07:51 - Net zero marine science: BAS' 10 year plan
Net zero marine science: BAS' 10 year plan
Geraint Tarling, BAS
The challenges facing the ocean are global, and therefore require a global response. And that’s why the most important thing we can gather is data. You cannot make informed choices without proper data. The British Antarctic Survey has just launched their 10 year plan, ‘polar science for a sustainable planet’, and Geraint Tarling spoke about what they’re hoping to achieve.
Geraint - BAS has been working in the polar regions for over 60 years. And what we have is a strategy that we call 'polar science for a sustainable planet.' And it's all about trying to make those measurements but also in a way that is relevant to society, to actually show that the measurements that we are making really do make a difference in terms of how we understand and can get evidence for the changing of the planet and the way that we're going to get that done. And also put it into evidence that policymakers need.

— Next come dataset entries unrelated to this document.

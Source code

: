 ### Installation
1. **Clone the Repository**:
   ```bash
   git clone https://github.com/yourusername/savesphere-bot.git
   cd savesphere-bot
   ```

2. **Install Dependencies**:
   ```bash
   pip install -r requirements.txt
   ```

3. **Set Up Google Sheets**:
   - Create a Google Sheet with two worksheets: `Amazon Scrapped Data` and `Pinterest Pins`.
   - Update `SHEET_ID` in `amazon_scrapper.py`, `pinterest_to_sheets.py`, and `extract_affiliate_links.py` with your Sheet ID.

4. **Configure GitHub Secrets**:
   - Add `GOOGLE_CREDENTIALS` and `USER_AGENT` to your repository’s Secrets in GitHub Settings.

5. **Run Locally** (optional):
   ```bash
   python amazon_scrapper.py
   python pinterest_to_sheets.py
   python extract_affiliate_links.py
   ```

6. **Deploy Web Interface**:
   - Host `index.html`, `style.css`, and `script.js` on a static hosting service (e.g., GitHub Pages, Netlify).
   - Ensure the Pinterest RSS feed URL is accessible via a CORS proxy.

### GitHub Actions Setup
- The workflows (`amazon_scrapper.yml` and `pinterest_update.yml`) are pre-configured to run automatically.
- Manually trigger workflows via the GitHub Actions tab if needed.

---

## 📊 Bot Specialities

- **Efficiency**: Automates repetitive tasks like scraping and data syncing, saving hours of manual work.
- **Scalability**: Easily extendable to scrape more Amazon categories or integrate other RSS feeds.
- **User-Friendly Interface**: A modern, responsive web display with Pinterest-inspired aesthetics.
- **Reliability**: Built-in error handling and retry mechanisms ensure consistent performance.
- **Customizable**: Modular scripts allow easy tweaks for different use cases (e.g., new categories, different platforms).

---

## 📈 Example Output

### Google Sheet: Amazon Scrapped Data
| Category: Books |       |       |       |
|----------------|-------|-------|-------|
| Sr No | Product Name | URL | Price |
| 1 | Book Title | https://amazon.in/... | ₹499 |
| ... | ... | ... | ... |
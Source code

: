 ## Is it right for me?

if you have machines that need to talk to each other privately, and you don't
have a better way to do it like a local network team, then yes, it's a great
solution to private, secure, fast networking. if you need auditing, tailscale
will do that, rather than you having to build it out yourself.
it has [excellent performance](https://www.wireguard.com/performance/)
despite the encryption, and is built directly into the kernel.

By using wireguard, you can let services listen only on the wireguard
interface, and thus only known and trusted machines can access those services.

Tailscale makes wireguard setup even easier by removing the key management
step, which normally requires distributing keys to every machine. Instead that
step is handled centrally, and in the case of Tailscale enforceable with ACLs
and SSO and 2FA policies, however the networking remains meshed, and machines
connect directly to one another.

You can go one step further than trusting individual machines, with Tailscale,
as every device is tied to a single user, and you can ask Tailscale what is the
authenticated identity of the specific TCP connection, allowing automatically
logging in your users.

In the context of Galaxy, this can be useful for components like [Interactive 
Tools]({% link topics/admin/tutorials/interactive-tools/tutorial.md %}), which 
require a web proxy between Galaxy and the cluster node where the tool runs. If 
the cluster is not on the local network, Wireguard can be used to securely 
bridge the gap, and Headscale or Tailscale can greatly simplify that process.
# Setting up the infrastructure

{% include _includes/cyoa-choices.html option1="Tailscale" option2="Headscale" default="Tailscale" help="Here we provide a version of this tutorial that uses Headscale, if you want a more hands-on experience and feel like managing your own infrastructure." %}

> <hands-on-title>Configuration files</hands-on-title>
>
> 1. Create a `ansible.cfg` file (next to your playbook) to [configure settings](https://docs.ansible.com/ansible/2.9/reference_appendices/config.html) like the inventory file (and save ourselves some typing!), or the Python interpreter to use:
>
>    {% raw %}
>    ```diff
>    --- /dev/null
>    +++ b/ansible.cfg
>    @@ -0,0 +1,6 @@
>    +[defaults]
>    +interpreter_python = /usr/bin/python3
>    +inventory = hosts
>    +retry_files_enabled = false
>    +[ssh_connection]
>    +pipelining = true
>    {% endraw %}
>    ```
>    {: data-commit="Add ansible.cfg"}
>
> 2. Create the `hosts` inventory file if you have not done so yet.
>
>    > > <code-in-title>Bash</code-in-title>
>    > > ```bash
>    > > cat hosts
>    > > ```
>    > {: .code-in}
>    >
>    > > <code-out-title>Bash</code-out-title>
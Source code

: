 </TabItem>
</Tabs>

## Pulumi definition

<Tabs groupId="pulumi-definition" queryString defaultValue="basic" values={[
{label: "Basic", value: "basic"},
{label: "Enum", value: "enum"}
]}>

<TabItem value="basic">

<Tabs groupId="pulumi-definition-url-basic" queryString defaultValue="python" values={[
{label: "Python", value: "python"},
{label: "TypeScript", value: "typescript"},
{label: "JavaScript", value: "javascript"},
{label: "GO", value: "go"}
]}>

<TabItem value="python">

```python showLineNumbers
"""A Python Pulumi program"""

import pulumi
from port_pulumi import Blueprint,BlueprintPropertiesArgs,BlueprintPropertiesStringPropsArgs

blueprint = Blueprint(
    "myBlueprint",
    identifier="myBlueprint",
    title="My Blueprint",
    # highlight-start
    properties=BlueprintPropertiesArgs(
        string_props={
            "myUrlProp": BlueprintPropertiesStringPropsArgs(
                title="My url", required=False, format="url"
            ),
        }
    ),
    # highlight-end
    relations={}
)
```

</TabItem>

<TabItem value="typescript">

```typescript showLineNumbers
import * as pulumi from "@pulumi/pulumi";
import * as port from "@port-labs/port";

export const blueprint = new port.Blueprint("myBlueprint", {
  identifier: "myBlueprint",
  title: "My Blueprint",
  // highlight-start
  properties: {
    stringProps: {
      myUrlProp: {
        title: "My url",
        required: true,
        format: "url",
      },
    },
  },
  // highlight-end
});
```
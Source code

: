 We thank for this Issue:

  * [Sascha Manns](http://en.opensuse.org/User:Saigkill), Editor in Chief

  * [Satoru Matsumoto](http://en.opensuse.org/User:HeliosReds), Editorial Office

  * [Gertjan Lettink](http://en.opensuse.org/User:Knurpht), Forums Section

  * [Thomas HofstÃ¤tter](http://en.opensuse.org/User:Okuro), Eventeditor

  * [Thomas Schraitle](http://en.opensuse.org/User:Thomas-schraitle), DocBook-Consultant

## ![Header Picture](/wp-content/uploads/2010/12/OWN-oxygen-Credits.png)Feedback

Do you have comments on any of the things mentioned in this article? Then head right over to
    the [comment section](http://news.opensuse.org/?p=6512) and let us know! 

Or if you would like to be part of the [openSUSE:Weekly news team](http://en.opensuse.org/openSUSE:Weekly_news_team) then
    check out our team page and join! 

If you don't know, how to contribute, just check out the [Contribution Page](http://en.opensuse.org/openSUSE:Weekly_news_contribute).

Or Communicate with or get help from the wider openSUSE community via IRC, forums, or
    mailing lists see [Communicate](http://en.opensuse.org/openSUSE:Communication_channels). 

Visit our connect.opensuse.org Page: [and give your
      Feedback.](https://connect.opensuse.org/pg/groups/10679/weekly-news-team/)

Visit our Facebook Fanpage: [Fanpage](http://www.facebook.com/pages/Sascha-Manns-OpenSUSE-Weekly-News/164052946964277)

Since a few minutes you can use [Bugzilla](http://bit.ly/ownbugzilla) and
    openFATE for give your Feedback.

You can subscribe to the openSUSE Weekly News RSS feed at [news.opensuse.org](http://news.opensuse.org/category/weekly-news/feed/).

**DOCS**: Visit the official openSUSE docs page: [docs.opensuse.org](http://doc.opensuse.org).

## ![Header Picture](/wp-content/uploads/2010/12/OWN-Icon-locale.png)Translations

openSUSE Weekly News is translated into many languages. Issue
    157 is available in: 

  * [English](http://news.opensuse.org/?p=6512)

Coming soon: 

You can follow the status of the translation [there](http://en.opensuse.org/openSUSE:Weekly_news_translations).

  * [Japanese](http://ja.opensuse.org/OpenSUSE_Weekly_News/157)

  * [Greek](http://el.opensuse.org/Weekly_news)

Will - Which measurements exactly are you talking about when you put something into the ocean, what are you hoping to find out?
Geraint - So we measure all the physical things that an ocean has in terms of the way that we would describe it, the temperature, the salinity, also its biology, what colour it is, which is an indication of the amount of chlorophyll, the amount of phytoplankton in there. But also using really unique instruments to look at the biology beyond that, the things that feed on phytoplankton like zooplankton and fish. And we even have listening devices out there that can listen for the populations of whales as they travel by and they make acoustic sounds that we can then record and even identify which species are going in which areas.
Will - Are you looking at the physical geography as well, perhaps where areas peak and trough and how that might affect the planet's currents?
Geraint - Yeah, there's an extreme amount of topography in the Southern ocean. The area that we work in is the southwest Atlantic region of the Southern Ocean going into the Antarctic and the topography there really channels the amazingly large currents that circumnavigate the Antarctic, it's called the Antarctic circumpolar current. And that's guided by the topography there. But the other thing that's really important that happens in the Antarctic as well as in the Arctic, is that there is a descent of water from the surface right to the ocean depths. So what's amazing about the Southern Ocean is that 70% of atmospheric heat is taken up by the Southern Ocean as well as 40% of the carbon. And that's taken into the deep ocean and stored there away from the atmospheres that potentially would be warming even faster than they already are.
Will - And I couldn't help but notice, but in your name is the word Antarctic. So I'd assume most of the study is going to be heavily based on the South Pole, but presumably not all of it?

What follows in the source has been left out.